How to complete this task » All lines in the listing below that hold the string "proposition" are to be tallied, with only the total reported.

Material for the task »
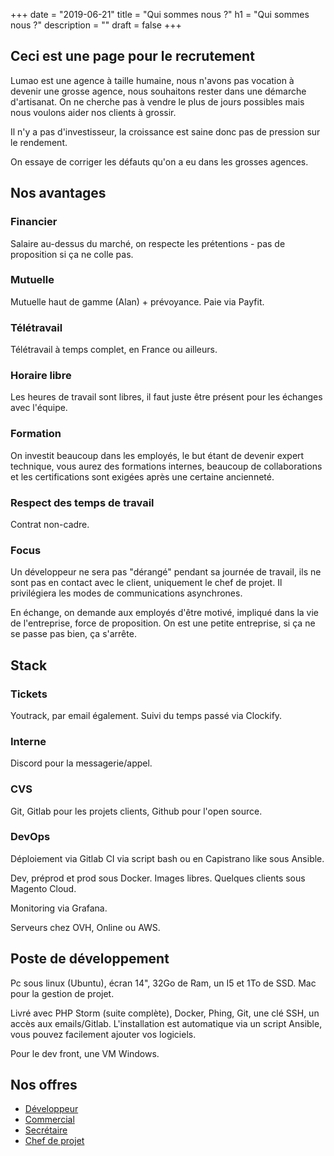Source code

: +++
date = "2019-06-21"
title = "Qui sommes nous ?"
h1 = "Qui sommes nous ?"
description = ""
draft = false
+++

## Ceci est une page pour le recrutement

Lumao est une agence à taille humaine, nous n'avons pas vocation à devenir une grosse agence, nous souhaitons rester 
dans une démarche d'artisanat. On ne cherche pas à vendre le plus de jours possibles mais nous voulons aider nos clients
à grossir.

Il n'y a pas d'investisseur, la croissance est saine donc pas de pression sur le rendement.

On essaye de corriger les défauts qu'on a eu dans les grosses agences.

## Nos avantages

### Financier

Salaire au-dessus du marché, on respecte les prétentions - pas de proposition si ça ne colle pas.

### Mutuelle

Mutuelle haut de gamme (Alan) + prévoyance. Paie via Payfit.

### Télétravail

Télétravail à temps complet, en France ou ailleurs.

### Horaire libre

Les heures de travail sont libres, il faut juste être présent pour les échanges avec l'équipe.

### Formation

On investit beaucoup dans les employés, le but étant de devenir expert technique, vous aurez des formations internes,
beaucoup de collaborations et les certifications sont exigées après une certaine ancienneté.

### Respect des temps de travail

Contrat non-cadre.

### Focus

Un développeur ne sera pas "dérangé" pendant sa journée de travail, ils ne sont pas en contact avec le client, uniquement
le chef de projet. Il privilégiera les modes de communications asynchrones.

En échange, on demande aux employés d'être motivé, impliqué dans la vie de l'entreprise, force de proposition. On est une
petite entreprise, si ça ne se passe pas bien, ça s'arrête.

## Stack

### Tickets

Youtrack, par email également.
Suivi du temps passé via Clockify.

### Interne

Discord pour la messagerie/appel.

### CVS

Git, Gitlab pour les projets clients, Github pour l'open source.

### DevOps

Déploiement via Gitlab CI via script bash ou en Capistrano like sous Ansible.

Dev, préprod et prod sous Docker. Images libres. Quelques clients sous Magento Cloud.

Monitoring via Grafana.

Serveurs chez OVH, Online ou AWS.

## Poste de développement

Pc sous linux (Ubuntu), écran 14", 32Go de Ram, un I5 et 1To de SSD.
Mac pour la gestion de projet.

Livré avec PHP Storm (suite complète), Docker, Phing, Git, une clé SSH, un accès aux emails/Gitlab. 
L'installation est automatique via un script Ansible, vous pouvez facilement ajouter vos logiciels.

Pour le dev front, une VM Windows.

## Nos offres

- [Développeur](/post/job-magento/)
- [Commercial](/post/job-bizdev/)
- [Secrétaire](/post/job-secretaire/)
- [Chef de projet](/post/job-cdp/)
--
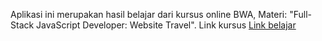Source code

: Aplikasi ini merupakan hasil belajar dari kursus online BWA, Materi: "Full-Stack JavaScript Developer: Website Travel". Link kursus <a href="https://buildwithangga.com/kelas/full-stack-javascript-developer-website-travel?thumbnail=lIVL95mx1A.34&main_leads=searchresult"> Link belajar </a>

Answer to this exercise » 2